Miss Margie smiled. “Then I think you are mighty lucky.”
“How do you figure that, Miss Margie?” I said with a flicker
of sass, scowling. I didn’t think any girl who had been called ugly at school
that day could be very lucky on any account.
“Because I don’t think your Miss Betty Haysmill has that kind
of a daddy.” She said.
Then for a few moments we were silent, me trying to wrap my
head around the thought that Betty had a father at all.
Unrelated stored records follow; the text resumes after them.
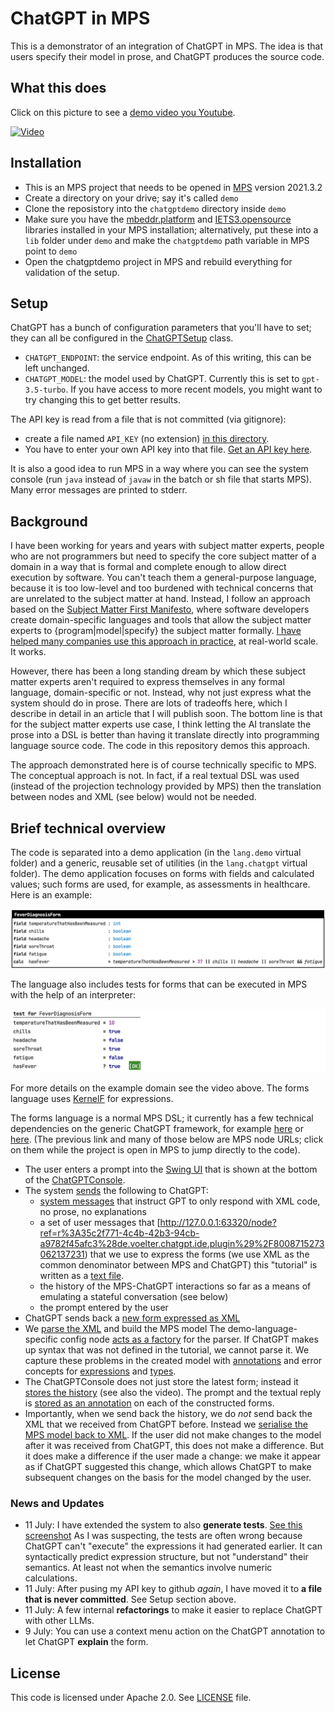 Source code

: # ChatGPT in MPS

This is a demonstrator of an integration of ChatGPT in MPS. The idea is that users specify their model in prose, and ChatGPT produces the source code. 


## What this does

Click on this picture to see a [demo video you Youtube](http://www.youtube.com/watch?v=R6uoaxVV_2s).

[![Video](http://img.youtube.com/vi/R6uoaxVV_2s/0.jpg)](http://www.youtube.com/watch?v=R6uoaxVV_2s "ChatGPT in MPS")

## Installation

* This is an MPS project that needs to be opened in [MPS](http://jetbrains.com/mps/) version 2021.3.2
* Create a directory on your drive; say it's called `demo`
* Clone the reposistory into the `chatgptdemo` directory inside `demo`
* Make sure you have the [mbeddr.platform](https://github.com/mbeddr/mbeddr.core) and [IETS3.opensource](https://github.com/orgs/IETS3/packages?repo_name=iets3.opensource) libraries installed in your MPS installation; alternatively, put these into a `lib`
 folder under `demo` and make the `chatgptdemo` path variable in MPS point to `demo`
* Open the chatgptdemo project in MPS and rebuild everything for validation of the setup.


## Setup

ChatGPT has a bunch of configuration parameters that you'll have to set; they can all be configured 
in the [ChatGPTSetup](http://127.0.0.1:63320/node?ref=r%3A35c2f771-4c4b-42b3-94cb-a9782f45afc3%28de.voelter.chatgpt.ide.plugin%29%2F3083695832013942945) class.

* `CHATGPT_ENDPOINT`: the service endpoint. As of this writing, this can be left unchanged.
* `CHATGPT_MODEL`: the model used by ChatGPT. Currently this is set to `gpt-3.5-turbo`. If you have access to more recent models, you might want to try changing this to get better results.

The API key is read from a file that is not committed (via gitignore):
* create a file named `API_KEY` (no extension) [in this directory](https://github.com/markusvoelter/chatGPTDemo/tree/main/solutions/de.voelter.chatgpt.ide).
* You have to enter your own API key
into that file. [Get an API key here](https://platform.openai.com/account/api-keys).

It is also a good idea to run MPS in a way where you can see the 
system console (run `java` instead of `javaw` in the batch or sh file that
starts MPS). Many error messages are printed to stderr.

## Background

I have been working for years and years with subject matter experts,
people who are not programmers but need to specify the core subject
matter of a domain in a way that is formal and complete enough to allow
direct execution by software. You can't teach them a general-purpose
language, because it is too low-level and too burdened with technical
concerns that are unrelated to the subject matter at hand. Instead, I
follow an approach based on the [Subject Matter First
Manifesto](http://subjectmatterfirst.org), where software developers
create domain-specific languages and tools that allow the subject matter
experts to {program|model|specify} the subject matter formally. [I have
helped many companies use this approach in practice](http://voelter.de),
at real-world scale. It works.

However, there has been a long standing dream by which these subject
matter experts aren't required to express themselves in any formal
language, domain-specific or not. Instead, why not just express what the
system should do in prose. There are lots of tradeoffs here, which I
describe in detail in an article that I will publish soon. The bottom
line is that for the subject matter experts use case, I think letting
the AI translate the prose into a DSL is better than having it translate
directly into programming language source code. The code in this
repository demos this approach. 

The approach demonstrated here is of course technically specific to MPS.
The conceptual approach is not. In fact, if a real textual DSL was used
(instead of the projection technology provided by MPS) then the
translation between nodes and XML (see below) would not be needed.

## Brief technical overview

The code is separated into a demo application (in the `lang.demo`
virtual folder) and a generic, reusable set of utilities (in the
`lang.chatgpt` virtual folder). The demo application focuses on forms
with fields and calculated values; such forms are used, for example, as
assessments in healthcare. Here is an example: 

![Form](doc/img/form.png)

The language also includes tests for forms that can be executed in
MPS with the help of an interpreter:

![Form](doc/img/test.png)

For more details on the example domain see the video above. The forms
language uses [KernelF](http://voelter.de/data/pub/kernelf-icmt.pdf) for
expressions.


The forms language is a normal MPS DSL; it currently has a few technical dependencies on the generic ChatGPT framework, for 
example [here](http://127.0.0.1:63320/node?ref=r%3Ac7c9bfe3-9ccc-4f4b-8119-d743191d3321%28de.voelter.forms.behavior%29%2F8008715273083516240) or [here](http://127.0.0.1:63320/node?ref=r%3A23c80d5c-ce08-4524-8f3c-b2b1fdbe09d4%28de.voelter.forms.structure%29%2F4253771607368430228).
(The previous link and many of those below are MPS node URLs; click on them while the project is open in MPS to jump directly to the code).

* The user enters a prompt into the [Swing UI](http://127.0.0.1:63320/node?ref=r%3A35c2f771-4c4b-42b3-94cb-a9782f45afc3%28de.voelter.chatgpt.ide.plugin%29%2F8008715273089219580) that is shown at the bottom of the [ChatGPTConsole](http://127.0.0.1:63320/node?ref=r%3A133a7418-d1e8-4856-8f06-72120ccfc56b%28de.voelter.chatgpt.util.structure%29%2F4253771607368385351).
* The system [sends](http://127.0.0.1:63320/node?ref=r%3A35c2f771-4c4b-42b3-94cb-a9782f45afc3%28de.voelter.chatgpt.ide.plugin%29%2F7366371879940285014) the following to ChatGPT:
  - [system messages](http://127.0.0.1:63320/node?ref=r%3A35c2f771-4c4b-42b3-94cb-a9782f45afc3%28de.voelter.chatgpt.ide.plugin%29%2F7366371879940266533) that instruct GPT to only respond with XML code, no prose, no explanations
  - a set of user messages that [http://127.0.0.1:63320/node?ref=r%3A35c2f771-4c4b-42b3-94cb-a9782f45afc3%28de.voelter.chatgpt.ide.plugin%29%2F8008715273062137231) that we use to express the forms (we use XML as the common denominator between MPS and ChatGPT)
    this "tutorial" is written as a [text file](languages/de.voelter.forms/tutorial/tutorial.txt). 
  - the history of the MPS-ChatGPT interactions so far as a means of emulating a stateful conversation (see below)
  - the prompt entered by the user
* ChatGPT sends back a [new form expressed as XML](http://127.0.0.1:63320/node?ref=r%3A35c2f771-4c4b-42b3-94cb-a9782f45afc3%28de.voelter.chatgpt.ide.plugin%29%2F8008715273071171055)
* We [parse the XML](http://127.0.0.1:63320/node?ref=r%3A35c2f771-4c4b-42b3-94cb-a9782f45afc3%28de.voelter.chatgpt.ide.plugin%29%2F3083695832017202660) and build the MPS model
  The demo-language-specific config node [acts as a factory](http://127.0.0.1:63320/node?ref=r%3Ad481c127-603a-4645-9a8f-b02ec70fa5c8%28de.voelter.chatgpt.util.behavior%29%2F8008715273081300302) for the parser.
  If ChatGPT makes up syntax that was not defined in the tutorial, we cannot parse it. We capture these problems in
  the created model with [annotations](http://127.0.0.1:63320/node?ref=r%3A133a7418-d1e8-4856-8f06-72120ccfc56b%28de.voelter.chatgpt.util.structure%29%2F8008715273065551114) and error concepts for [expressions](http://127.0.0.1:63320/node?ref=r%3A133a7418-d1e8-4856-8f06-72120ccfc56b%28de.voelter.chatgpt.util.structure%29%2F8008715273068044372) and [types](http://127.0.0.1:63320/node?ref=r%3A133a7418-d1e8-4856-8f06-72120ccfc56b%28de.voelter.chatgpt.util.structure%29%2F8008715273083708576).
* The ChatGPTConsole does not just store the latest form; instead it [stores the history](http://127.0.0.1:63320/node?ref=r%3A133a7418-d1e8-4856-8f06-72120ccfc56b%28de.voelter.chatgpt.util.structure%29%2F4253771607368385352) (see also the video).
  The prompt and the textual reply is [stored as an annotation](http://127.0.0.1:63320/node?ref=r%3A133a7418-d1e8-4856-8f06-72120ccfc56b%28de.voelter.chatgpt.util.structure%29%2F8008715273072263102) on each of the constructed forms.
* Importantly, when we send back the history, we do *not* send back the XML that we received from ChatGPT before.
  Instead we [serialise the MPS model back to XML](http://127.0.0.1:63320/node?ref=r%3Ac7c9bfe3-9ccc-4f4b-8119-d743191d3321%28de.voelter.forms.behavior%29%2F8008715273082739421). If the user did not make changes to the model after it was
  received from ChatGPT, this does not make a difference. But it does make a difference if the user made a change:
  we make it appear as if ChatGPT suggested this change, which allows ChatGPT to make subsequent changes on 
  the basis for the model changed by the user.

### News and Updates

* 11 July: I have extended the system to also **generate tests**. [See this screenshot](doc/img/generatingtests.png)
  As I was suspecting, the tests are often wrong because ChatGPT can't
  "execute" the expressions it had generated earlier. It can syntactically
  predict expression structure, but not "understand" their semantics.
  At least not when the semantics involve numeric calculations.
* 11 July: After pusing my API key to github *again*, I have moved it to **a file that is never committed**. See Setup section above.
* 11 July: A few internal **refactorings** to make it easier to replace ChatGPT with other LLMs.
* 9 July: You can use a context menu action on the ChatGPT annotation to let ChatGPT **explain** the form.


## License

This code is licensed under Apache 2.0. See [LICENSE](LICENSE) file.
I’d never given much
thought to it before.
“What’s that got to do with women being like cows and stuff?”
I asked. A splinter of sunlight poked its nose around the edge of the house and
speared me in the eyes.
“Well I’ll tell you, but you’s goin’ to have to come back
around tomorrow an hear it. I think it’s about dinner time, and your mama would
be madder than a wet cat if she knowed I was givin’ you cookies. Scoot along
home and come see me again after school t’morrow.” I glanced over at the hill,
where my house sat placidly among the others, and I could tell Miss Margie was
right. Nobody was out playing in the yard, which meant I’d have to hustle if I
was to make it back in time for dinner.
“Thanks for the cookies, ma’am,” I said, hurrying to pick
myself up. “And it was a pleasure t’meet you Miss Margie.”
“It was fine meeting you, Miss Mickey.” She replied.
I hurried off and watched her wave at me, a solitary figure
on that lonely stretch of road. The house seemed even older than when I’d left
it, but Miss Margie seemed younger. Her back was straighter than a yard stick
and twice as tall.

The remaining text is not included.